**ASSIGNMENT:**
Gather every line below where "utils" appears.

**EXTRACTED INFORMATION:**

━━━

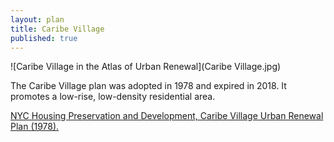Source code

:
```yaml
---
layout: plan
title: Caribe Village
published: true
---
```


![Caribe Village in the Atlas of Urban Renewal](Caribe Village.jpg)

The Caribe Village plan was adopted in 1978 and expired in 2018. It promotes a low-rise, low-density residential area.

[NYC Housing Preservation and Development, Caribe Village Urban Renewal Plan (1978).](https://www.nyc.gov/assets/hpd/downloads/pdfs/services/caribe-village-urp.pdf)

━━━

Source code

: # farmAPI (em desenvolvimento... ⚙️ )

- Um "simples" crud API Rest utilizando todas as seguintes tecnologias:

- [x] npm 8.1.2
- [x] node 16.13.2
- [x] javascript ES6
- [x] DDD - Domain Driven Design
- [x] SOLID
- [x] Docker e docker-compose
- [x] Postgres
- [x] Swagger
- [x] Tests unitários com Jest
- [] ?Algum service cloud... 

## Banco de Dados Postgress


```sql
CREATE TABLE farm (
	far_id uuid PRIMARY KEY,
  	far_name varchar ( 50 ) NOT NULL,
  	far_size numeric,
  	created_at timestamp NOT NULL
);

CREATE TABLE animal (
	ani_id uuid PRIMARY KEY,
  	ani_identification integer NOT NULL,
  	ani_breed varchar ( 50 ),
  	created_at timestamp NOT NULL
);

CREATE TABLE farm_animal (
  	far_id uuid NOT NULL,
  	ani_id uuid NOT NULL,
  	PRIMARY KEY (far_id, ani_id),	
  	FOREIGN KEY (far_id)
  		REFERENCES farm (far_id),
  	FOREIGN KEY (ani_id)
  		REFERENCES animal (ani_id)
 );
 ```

━━━

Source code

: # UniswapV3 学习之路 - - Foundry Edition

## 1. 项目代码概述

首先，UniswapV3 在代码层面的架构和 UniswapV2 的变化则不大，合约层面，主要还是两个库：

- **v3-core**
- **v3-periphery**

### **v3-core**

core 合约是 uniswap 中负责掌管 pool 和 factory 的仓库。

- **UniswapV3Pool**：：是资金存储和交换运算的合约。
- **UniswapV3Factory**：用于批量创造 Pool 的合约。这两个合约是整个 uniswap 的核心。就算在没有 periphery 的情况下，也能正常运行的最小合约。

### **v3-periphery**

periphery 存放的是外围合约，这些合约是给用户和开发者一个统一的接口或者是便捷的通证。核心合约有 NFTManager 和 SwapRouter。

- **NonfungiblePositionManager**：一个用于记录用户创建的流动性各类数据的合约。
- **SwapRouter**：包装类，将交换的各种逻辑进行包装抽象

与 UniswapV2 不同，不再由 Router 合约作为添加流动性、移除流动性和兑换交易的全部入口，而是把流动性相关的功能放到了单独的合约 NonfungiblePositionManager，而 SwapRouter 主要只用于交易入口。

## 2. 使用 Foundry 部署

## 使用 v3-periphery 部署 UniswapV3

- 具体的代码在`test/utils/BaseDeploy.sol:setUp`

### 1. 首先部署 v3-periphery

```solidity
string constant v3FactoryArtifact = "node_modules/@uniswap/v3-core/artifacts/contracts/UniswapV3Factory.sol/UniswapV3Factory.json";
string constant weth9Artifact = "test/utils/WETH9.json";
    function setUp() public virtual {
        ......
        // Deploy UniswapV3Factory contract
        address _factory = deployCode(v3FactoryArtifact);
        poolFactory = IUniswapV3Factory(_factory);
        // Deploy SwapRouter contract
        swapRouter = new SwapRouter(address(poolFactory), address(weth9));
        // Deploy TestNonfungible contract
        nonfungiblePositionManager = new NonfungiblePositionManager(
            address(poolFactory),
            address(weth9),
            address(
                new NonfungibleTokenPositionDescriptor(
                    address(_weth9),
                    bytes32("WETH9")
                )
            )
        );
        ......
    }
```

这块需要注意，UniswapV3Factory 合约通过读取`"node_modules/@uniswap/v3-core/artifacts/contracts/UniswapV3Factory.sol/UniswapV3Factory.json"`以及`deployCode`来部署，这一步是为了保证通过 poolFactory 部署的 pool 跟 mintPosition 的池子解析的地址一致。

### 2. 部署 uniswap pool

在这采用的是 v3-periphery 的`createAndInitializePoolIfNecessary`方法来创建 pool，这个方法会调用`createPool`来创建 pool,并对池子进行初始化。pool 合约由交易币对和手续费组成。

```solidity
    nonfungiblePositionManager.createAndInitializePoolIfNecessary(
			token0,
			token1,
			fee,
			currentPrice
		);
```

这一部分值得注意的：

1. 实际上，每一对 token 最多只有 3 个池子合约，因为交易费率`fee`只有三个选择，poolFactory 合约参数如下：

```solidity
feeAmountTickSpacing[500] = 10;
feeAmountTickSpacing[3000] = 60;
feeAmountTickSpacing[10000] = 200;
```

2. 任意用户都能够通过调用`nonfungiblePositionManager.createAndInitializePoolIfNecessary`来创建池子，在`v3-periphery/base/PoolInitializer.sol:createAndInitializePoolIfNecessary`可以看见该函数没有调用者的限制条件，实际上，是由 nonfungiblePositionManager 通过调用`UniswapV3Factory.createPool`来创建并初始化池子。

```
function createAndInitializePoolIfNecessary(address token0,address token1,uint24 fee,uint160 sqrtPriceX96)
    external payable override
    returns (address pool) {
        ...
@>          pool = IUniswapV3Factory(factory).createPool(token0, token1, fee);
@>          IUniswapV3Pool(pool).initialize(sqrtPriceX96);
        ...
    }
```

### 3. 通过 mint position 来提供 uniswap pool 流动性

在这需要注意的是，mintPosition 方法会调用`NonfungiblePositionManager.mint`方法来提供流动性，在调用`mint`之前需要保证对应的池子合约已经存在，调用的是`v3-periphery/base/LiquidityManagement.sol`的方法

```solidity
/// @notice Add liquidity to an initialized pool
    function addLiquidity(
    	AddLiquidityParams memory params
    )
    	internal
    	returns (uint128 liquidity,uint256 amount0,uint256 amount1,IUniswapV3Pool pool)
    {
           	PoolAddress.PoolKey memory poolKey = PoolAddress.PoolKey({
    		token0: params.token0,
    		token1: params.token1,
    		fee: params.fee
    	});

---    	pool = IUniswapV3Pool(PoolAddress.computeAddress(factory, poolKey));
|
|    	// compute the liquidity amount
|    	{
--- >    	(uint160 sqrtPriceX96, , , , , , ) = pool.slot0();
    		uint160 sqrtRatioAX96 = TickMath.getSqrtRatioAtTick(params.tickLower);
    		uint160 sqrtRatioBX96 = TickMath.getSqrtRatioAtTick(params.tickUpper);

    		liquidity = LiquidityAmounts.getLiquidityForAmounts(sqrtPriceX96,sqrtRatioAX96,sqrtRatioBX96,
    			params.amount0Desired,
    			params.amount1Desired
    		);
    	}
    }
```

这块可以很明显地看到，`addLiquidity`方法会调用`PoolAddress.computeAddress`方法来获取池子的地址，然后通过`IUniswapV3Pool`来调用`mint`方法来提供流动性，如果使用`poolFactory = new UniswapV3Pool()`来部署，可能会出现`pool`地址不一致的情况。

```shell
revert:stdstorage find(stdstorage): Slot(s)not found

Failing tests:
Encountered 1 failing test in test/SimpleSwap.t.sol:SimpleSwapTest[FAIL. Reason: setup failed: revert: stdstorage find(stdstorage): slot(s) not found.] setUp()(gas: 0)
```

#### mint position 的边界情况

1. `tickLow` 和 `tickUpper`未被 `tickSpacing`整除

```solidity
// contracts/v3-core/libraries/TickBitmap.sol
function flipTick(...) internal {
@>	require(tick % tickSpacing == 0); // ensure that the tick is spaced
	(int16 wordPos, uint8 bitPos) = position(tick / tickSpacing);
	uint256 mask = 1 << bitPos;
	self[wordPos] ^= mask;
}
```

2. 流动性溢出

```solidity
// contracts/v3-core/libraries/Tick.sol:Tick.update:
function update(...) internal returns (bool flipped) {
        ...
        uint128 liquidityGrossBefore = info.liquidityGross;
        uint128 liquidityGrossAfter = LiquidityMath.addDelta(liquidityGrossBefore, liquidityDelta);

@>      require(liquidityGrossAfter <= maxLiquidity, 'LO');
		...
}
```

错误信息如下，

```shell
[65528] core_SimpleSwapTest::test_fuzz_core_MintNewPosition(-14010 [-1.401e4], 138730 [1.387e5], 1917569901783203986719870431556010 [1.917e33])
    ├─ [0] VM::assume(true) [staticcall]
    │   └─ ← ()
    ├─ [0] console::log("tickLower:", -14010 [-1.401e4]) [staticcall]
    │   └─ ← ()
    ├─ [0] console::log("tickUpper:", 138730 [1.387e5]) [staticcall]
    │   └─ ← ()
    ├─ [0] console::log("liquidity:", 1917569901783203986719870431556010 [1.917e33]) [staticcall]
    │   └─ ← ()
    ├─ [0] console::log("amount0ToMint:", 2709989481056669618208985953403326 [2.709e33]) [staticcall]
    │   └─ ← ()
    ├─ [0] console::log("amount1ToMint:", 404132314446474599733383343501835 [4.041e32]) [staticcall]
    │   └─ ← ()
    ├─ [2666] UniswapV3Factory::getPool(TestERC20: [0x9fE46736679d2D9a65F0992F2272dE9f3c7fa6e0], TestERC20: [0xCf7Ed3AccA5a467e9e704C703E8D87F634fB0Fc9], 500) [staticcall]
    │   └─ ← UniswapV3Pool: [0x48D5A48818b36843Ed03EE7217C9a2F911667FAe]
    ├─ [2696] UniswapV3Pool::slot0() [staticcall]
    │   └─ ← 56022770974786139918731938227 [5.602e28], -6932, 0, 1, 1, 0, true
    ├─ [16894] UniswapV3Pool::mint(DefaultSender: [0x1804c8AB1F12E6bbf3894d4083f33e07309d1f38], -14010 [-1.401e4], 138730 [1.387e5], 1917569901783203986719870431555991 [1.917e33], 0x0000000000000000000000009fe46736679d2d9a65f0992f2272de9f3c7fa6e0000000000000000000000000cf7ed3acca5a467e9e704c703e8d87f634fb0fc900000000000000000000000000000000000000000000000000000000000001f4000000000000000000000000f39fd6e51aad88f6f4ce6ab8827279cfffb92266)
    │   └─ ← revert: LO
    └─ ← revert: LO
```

━━━

**SOLUTION:**
- 具体的代码在`test/utils/BaseDeploy.sol:setUp`
string constant weth9Artifact = "test/utils/WETH9.json";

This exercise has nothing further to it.